From the field of “design”, and my perspective as a kind of design archaeologist, my attention has really shifted to understanding creativity and innovation, and yes, under a long term human centered archaeological perspective.
It seems so important that we embrace human creative capacities to reframe and renew, in a world of runaway change and so-called disruptive innovation.
The great book with Gary is still underway, and definitely has a major theme of social and cultural innovation in antiquity, and much more explicitly now using the tool kit I share in the growing activities of Stanford Foresight and Innovation [Link]. I’ve been working with all sorts of organizations large and small to understand and implement creative cultures of learning and innovation — including SAP, Tesla, Elon University, Roskilde University, Brazil’s National Confederation of Transport. A favorite remains the world of automotive design; I am proud of my affiliation with the Historic Vehicle Association of America. We ran a pop-up museum in Manhattan last December 2016 and then Mark Gessler and I hosted an event at the Detroit Motor Show in January on the future past of the automobile. This year too my work with the International Advisory Board in Rotterdam took on a review of culture and the arts in this extraordinary Dutch city, where I also continue to work with Janne Vereiken’s Spring Company.

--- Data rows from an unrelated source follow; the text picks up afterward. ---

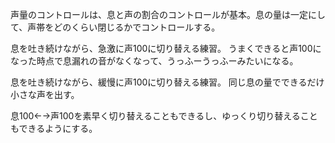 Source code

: 声量のコントロールは、息と声の割合のコントロールが基本。息の量は一定にして、声帯をどのくらい閉じるかでコントロールする。

息を吐き続けながら、急激に声100に切り替える練習。
うまくできると声100になった時点で息漏れの音がなくなって、うっふーうっふーみたいになる。

息を吐き続けながら、緩慢に声100に切り替える練習。
同じ息の量でできるだけ小さな声を出す。

息100←→声100を素早く切り替えることもできるし、ゆっくり切り替えることもできるようにする。
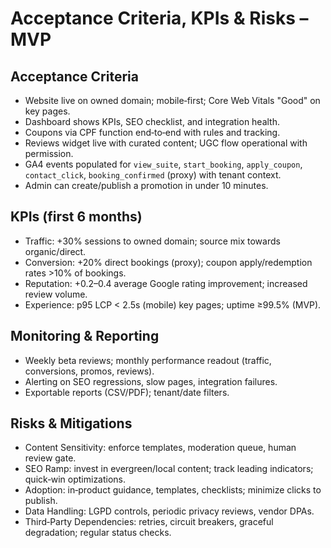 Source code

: # Acceptance Criteria, KPIs & Risks – MVP

## Acceptance Criteria
- Website live on owned domain; mobile‑first; Core Web Vitals "Good" on key pages.
- Dashboard shows KPIs, SEO checklist, and integration health.
- Coupons via CPF function end‑to‑end with rules and tracking.
- Reviews widget live with curated content; UGC flow operational with permission.
- GA4 events populated for `view_suite`, `start_booking`, `apply_coupon`, `contact_click`, `booking_confirmed` (proxy) with tenant context.
- Admin can create/publish a promotion in under 10 minutes.

## KPIs (first 6 months)
- Traffic: +30% sessions to owned domain; source mix towards organic/direct.
- Conversion: +20% direct bookings (proxy); coupon apply/redemption rates >10% of bookings.
- Reputation: +0.2–0.4 average Google rating improvement; increased review volume.
- Experience: p95 LCP < 2.5s (mobile) key pages; uptime ≥99.5% (MVP).

## Monitoring & Reporting
- Weekly beta reviews; monthly performance readout (traffic, conversions, promos, reviews).
- Alerting on SEO regressions, slow pages, integration failures.
- Exportable reports (CSV/PDF); tenant/date filters.

## Risks & Mitigations
- Content Sensitivity: enforce templates, moderation queue, human review gate.
- SEO Ramp: invest in evergreen/local content; track leading indicators; quick‑win optimizations.
- Adoption: in‑product guidance, templates, checklists; minimize clicks to publish.
- Data Handling: LGPD controls, periodic privacy reviews, vendor DPAs.
- Third‑Party Dependencies: retries, circuit breakers, graceful degradation; regular status checks.
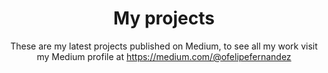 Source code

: ---
layout: blog
title: My projects
subtitle: These are my latest projects published on Medium, to see all my work visit my Medium profile at https://medium.com/@ofelipefernandez
--- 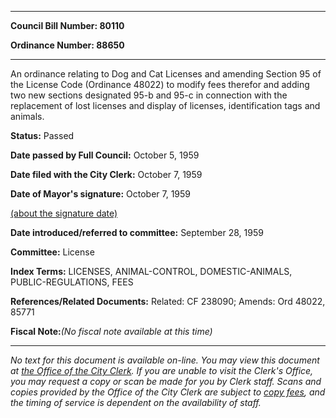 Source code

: 

********

**Council Bill Number: 80110**
   
**Ordinance Number: 88650**
********

 An ordinance relating to Dog and Cat Licenses and amending Section 95 of the License Code (Ordinance 48022) to modify fees therefor and adding two new sections designated 95-b and 95-c in connection with the replacement of lost licenses and display of licenses, identification tags and animals.

**Status:** Passed
   
**Date passed by Full Council:** October 5, 1959
   
**Date filed with the City Clerk:** October 7, 1959
   
**Date of Mayor's signature:** October 7, 1959
   
[(about the signature date)](/~public/approvaldate.htm)
   
   
   
**Date introduced/referred to committee:** September 28, 1959
   
**Committee:** License
   
   
**Index Terms:** LICENSES, ANIMAL-CONTROL, DOMESTIC-ANIMALS, PUBLIC-REGULATIONS, FEES

**References/Related Documents:** Related: CF 238090; Amends: Ord 48022, 85771

**Fiscal Note:**_(No fiscal note available at this time)_
********

_No text for this document is available on-line. You may view this document at [the Office of the City Clerk](http://www.seattle.gov/leg/clerk/contactUs.htm). If you are unable to visit the Clerk's Office, you may request a copy or scan be made for you by Clerk staff. Scans and copies provided by the Office of the City Clerk are subject to [copy fees](http://clerk.seattle.gov/~public/clerkfees.htm), and the timing of service is dependent on the availability of staff._

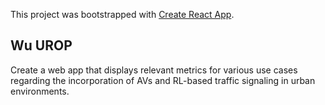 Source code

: This project was bootstrapped with [Create React App](https://github.com/facebook/create-react-app).

## Wu UROP

Create a web app that displays relevant metrics for various use cases regarding the incorporation of AVs and RL-based traffic signaling in urban environments.

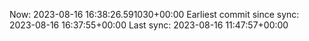 Now: 2023-08-16 16:38:26.591030+00:00 Earliest commit since sync: 2023-08-16 16:37:55+00:00 Last sync: 2023-08-16 11:47:57+00:00
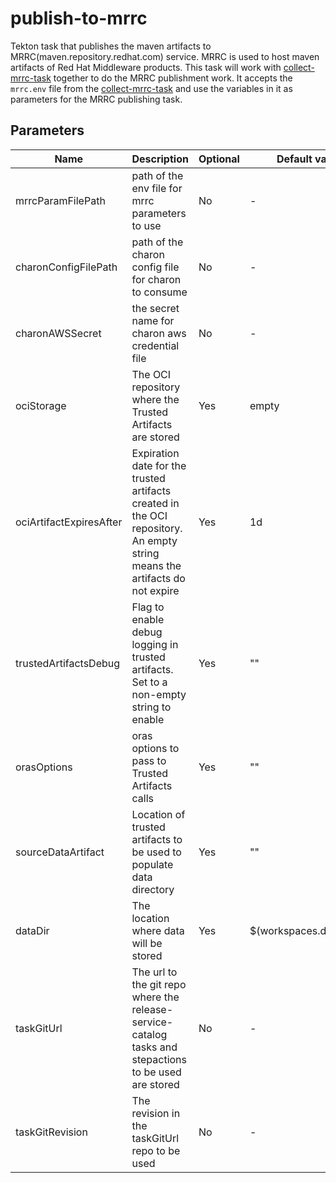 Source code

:# publish-to-mrrc

Tekton task that publishes the maven artifacts to MRRC(maven.repository.redhat.com)
service. MRRC is used to host maven artifacts of Red Hat Middleware products.
This task will work with [collect-mrrc-task](../collect-mrrc-params/README.md)
together to do the MRRC publishment work.
It accepts the `mrrc.env` file from the
[collect-mrrc-task](../collect-mrrc-params/README.md)
and use the variables in it as parameters for the MRRC publishing task.

## Parameters

| Name                    | Description                                                                                                                | Optional | Default value           |
|-------------------------|----------------------------------------------------------------------------------------------------------------------------|----------|-------------------------|
| mrrcParamFilePath       | path of the env file for mrrc parameters to use                                                                            | No       | -                       |
| charonConfigFilePath    | path of the charon config file for charon to consume                                                                       | No       | -                       |
| charonAWSSecret         | the secret name for charon aws credential file                                                                             | No       | -                       |
| ociStorage              | The OCI repository where the Trusted Artifacts are stored                                                                  | Yes      | empty                   |
| ociArtifactExpiresAfter | Expiration date for the trusted artifacts created in the OCI repository. An empty string means the artifacts do not expire | Yes      | 1d                      |
| trustedArtifactsDebug   | Flag to enable debug logging in trusted artifacts. Set to a non-empty string to enable                                     | Yes      | ""                      |
| orasOptions             | oras options to pass to Trusted Artifacts calls                                                                            | Yes      | ""                      |
| sourceDataArtifact      | Location of trusted artifacts to be used to populate data directory                                                        | Yes      | ""                      |
| dataDir                 | The location where data will be stored                                                                                     | Yes      | $(workspaces.data.path) |
| taskGitUrl              | The url to the git repo where the release-service-catalog tasks and stepactions to be used are stored                      | No       | -                       |
| taskGitRevision         | The revision in the taskGitUrl repo to be used                                                                             | No       | -                       |
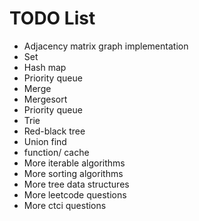 # TODO List

- Adjacency matrix graph implementation
- Set
- Hash map
- Priority queue
- Merge
- Mergesort
- Priority queue
- Trie
- Red-black tree
- Union find
- function/ cache
- More iterable algorithms
- More sorting algorithms
- More tree data structures
- More leetcode questions
- More ctci questions
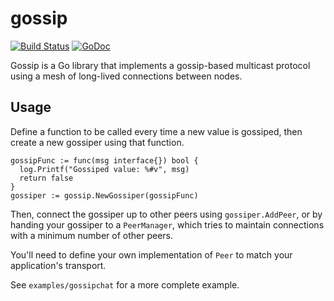 gossip
======
[![Build Status](https://travis-ci.org/kevinwallace/gossip.png?branch=master)](https://travis-ci.org/kevinwallace/gossip)
[![GoDoc](https://godoc.org/github.com/kevinwallace/gossip?status.png)](https://godoc.org/github.com/kevinwallace/gossip)

Gossip is a Go library that implements a gossip-based multicast protocol using a
mesh of long-lived connections between nodes.

Usage
-----

Define a function to be called every time a new value is gossiped, then create a
new gossiper using that function.

    gossipFunc := func(msg interface{}) bool {
      log.Printf("Gossiped value: %#v", msg)
      return false
    }
    gossiper := gossip.NewGossiper(gossipFunc)

Then, connect the gossiper up to other peers using `gossiper.AddPeer`, or by
handing your gossiper to a `PeerManager`, which tries to maintain connections
with a minimum number of other peers.

You'll need to define your own implementation of `Peer` to match your
application's transport.

See `examples/gossipchat` for a more complete example. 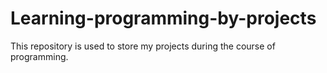 # Learning-programming-by-projects
This repository is used to store my projects during the course of programming.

Our group Foresight and Innovation has established great new relationships with old friends in Stanford Continuing Studies with an online program, d.global, offering classes in strategic foresight and design innovation. We also have a fruitful relationship with Stanford’s MediaX around futures – of learning, of mobility, of the past.
My authoring and composition has definitely taken not so much a fresh turn to what Connie Svabo and I are calling “scholartistry” (the convergence of experimental research and scholarship with arts practice), but certainly I am making a new much enlarged investment in creative scholarship. I have been so inspired by the performance design group at Roskilde, and the long term field project in the English Scottish borders is taking on a curious life of its own as I pursue my deep mapping of the prehistoric and Roman north, and everything before and after – not so much psychogeography as a cosmogenic mythogeography – inspiration from from Hesiod to Sebald via Ovid and John Wallis (the obscure 18th century antiquarian and curate whose alchemical itinerary continues to fascinate).
In December Mike Pearson and I were artists in residence at Bard Graduate Center – five works of theater archaeology on the theme of staging evidence.
The studio lab in Stanford – Metamedia|Pragmatology has undergone a complete clear out in the wake of this shift to exploring creativity. A saturated creative maker space. I am looking forward to a new class next year – Design thinking for the creative Humanities. There are great collections of Lego blocks ready to stimulate wild model making (courtesy of Benjamin Finley Shanks). Old friends and colleagues will nevertheless still recognize what it’s all about – the ongoing conversation around fresh thinking and intervention in matters of common and pressing human concern.
Prehistoric carvings at the extraordinary corporeal rock at Routin Linn, Northumberland. June 2017.